> _Work required_:
Below are records to be repeated in full. Give them exactly.

> _Data for processing_:
○ ○ ○ ○ ○

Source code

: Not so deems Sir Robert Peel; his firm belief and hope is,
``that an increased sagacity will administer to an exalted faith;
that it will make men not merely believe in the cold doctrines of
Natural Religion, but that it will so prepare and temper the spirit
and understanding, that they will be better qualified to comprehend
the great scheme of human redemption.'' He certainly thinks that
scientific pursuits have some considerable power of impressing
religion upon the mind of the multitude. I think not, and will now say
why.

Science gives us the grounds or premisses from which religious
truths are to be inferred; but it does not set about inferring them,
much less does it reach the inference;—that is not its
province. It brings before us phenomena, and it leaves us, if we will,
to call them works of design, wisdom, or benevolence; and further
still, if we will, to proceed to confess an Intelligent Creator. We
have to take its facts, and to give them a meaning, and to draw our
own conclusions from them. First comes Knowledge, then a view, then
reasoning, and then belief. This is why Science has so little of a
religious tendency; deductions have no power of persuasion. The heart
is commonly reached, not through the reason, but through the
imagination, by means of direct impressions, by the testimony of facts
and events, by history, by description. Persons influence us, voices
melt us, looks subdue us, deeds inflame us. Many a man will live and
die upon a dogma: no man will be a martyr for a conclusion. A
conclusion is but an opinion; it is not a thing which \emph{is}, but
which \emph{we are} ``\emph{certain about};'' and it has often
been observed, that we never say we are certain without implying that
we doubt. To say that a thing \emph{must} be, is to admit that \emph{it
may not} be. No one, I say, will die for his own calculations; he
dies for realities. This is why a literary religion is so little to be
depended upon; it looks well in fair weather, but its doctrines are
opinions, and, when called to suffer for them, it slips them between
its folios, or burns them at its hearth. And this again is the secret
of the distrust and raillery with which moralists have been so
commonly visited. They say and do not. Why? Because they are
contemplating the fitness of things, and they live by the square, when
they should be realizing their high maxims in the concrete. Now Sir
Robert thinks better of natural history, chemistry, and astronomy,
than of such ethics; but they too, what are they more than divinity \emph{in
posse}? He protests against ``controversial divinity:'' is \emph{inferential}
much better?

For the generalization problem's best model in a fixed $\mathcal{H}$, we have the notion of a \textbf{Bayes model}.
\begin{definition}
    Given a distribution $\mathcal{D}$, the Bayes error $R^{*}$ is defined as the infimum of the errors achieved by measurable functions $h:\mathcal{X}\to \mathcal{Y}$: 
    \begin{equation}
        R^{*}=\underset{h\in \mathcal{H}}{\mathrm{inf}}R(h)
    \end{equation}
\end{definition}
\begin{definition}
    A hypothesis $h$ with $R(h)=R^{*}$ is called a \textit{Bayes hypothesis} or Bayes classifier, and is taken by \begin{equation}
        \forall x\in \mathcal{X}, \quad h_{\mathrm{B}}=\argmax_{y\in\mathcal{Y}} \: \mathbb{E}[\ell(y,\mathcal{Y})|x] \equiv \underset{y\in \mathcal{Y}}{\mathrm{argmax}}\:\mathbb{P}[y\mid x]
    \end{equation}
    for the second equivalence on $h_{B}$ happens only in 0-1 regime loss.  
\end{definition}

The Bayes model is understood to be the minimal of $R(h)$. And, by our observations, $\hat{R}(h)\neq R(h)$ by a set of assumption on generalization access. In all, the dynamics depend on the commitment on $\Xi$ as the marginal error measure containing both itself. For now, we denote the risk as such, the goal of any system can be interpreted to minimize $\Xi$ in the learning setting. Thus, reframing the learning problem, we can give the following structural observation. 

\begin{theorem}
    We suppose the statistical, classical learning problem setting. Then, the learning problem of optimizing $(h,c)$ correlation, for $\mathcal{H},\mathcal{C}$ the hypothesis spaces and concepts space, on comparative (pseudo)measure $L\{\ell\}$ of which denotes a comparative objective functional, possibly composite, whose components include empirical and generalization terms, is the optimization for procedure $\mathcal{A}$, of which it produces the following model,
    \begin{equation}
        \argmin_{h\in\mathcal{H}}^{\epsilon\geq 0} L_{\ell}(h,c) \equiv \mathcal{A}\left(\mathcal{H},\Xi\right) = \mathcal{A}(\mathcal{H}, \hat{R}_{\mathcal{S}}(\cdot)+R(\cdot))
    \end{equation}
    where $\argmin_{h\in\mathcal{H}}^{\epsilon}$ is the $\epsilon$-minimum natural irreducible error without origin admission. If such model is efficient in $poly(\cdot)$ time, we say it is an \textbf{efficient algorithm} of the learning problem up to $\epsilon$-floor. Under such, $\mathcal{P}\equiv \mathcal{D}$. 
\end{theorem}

○ ○ ○ ○ ○

> _Completed task_:
Source code

: Not so deems Sir Robert Peel; his firm belief and hope is,
``that an increased sagacity will administer to an exalted faith;
that it will make men not merely believe in the cold doctrines of
Natural Religion, but that it will so prepare and temper the spirit
and understanding, that they will be better qualified to comprehend
the great scheme of human redemption.'' He certainly thinks that
scientific pursuits have some considerable power of impressing
religion upon the mind of the multitude. I think not, and will now say
why.

Science gives us the grounds or premisses from which religious
truths are to be inferred; but it does not set about inferring them,
much less does it reach the inference;—that is not its
province. It brings before us phenomena, and it leaves us, if we will,
to call them works of design, wisdom, or benevolence; and further
still, if we will, to proceed to confess an Intelligent Creator. We
have to take its facts, and to give them a meaning, and to draw our
own conclusions from them. First comes Knowledge, then a view, then
reasoning, and then belief. This is why Science has so little of a
religious tendency; deductions have no power of persuasion. The heart
is commonly reached, not through the reason, but through the
imagination, by means of direct impressions, by the testimony of facts
and events, by history, by description. Persons influence us, voices
melt us, looks subdue us, deeds inflame us. Many a man will live and
die upon a dogma: no man will be a martyr for a conclusion. A
conclusion is but an opinion; it is not a thing which \emph{is}, but
which \emph{we are} ``\emph{certain about};'' and it has often
been observed, that we never say we are certain without implying that
we doubt. To say that a thing \emph{must} be, is to admit that \emph{it
may not} be. No one, I say, will die for his own calculations; he
dies for realities. This is why a literary religion is so little to be
depended upon; it looks well in fair weather, but its doctrines are
opinions, and, when called to suffer for them, it slips them between
its folios, or burns them at its hearth. And this again is the secret
of the distrust and raillery with which moralists have been so
commonly visited. They say and do not. Why? Because they are
contemplating the fitness of things, and they live by the square, when
they should be realizing their high maxims in the concrete. Now Sir
Robert thinks better of natural history, chemistry, and astronomy,
than of such ethics; but they too, what are they more than divinity \emph{in
posse}? He protests against ``controversial divinity:'' is \emph{inferential}
much better?

For the generalization problem's best model in a fixed $\mathcal{H}$, we have the notion of a \textbf{Bayes model}.
\begin{definition}
    Given a distribution $\mathcal{D}$, the Bayes error $R^{*}$ is defined as the infimum of the errors achieved by measurable functions $h:\mathcal{X}\to \mathcal{Y}$: 
    \begin{equation}
        R^{*}=\underset{h\in \mathcal{H}}{\mathrm{inf}}R(h)
    \end{equation}
\end{definition}
\begin{definition}
    A hypothesis $h$ with $R(h)=R^{*}$ is called a \textit{Bayes hypothesis} or Bayes classifier, and is taken by \begin{equation}
        \forall x\in \mathcal{X}, \quad h_{\mathrm{B}}=\argmax_{y\in\mathcal{Y}} \: \mathbb{E}[\ell(y,\mathcal{Y})|x] \equiv \underset{y\in \mathcal{Y}}{\mathrm{argmax}}\:\mathbb{P}[y\mid x]
    \end{equation}
    for the second equivalence on $h_{B}$ happens only in 0-1 regime loss.  
\end{definition}

The Bayes model is understood to be the minimal of $R(h)$. And, by our observations, $\hat{R}(h)\neq R(h)$ by a set of assumption on generalization access. In all, the dynamics depend on the commitment on $\Xi$ as the marginal error measure containing both itself. For now, we denote the risk as such, the goal of any system can be interpreted to minimize $\Xi$ in the learning setting. Thus, reframing the learning problem, we can give the following structural observation. 

\begin{theorem}
    We suppose the statistical, classical learning problem setting. Then, the learning problem of optimizing $(h,c)$ correlation, for $\mathcal{H},\mathcal{C}$ the hypothesis spaces and concepts space, on comparative (pseudo)measure $L\{\ell\}$ of which denotes a comparative objective functional, possibly composite, whose components include empirical and generalization terms, is the optimization for procedure $\mathcal{A}$, of which it produces the following model,
    \begin{equation}
        \argmin_{h\in\mathcal{H}}^{\epsilon\geq 0} L_{\ell}(h,c) \equiv \mathcal{A}\left(\mathcal{H},\Xi\right) = \mathcal{A}(\mathcal{H}, \hat{R}_{\mathcal{S}}(\cdot)+R(\cdot))
    \end{equation}
    where $\argmin_{h\in\mathcal{H}}^{\epsilon}$ is the $\epsilon$-minimum natural irreducible error without origin admission. If such model is efficient in $poly(\cdot)$ time, we say it is an \textbf{efficient algorithm} of the learning problem up to $\epsilon$-floor. Under such, $\mathcal{P}\equiv \mathcal{D}$. 
\end{theorem}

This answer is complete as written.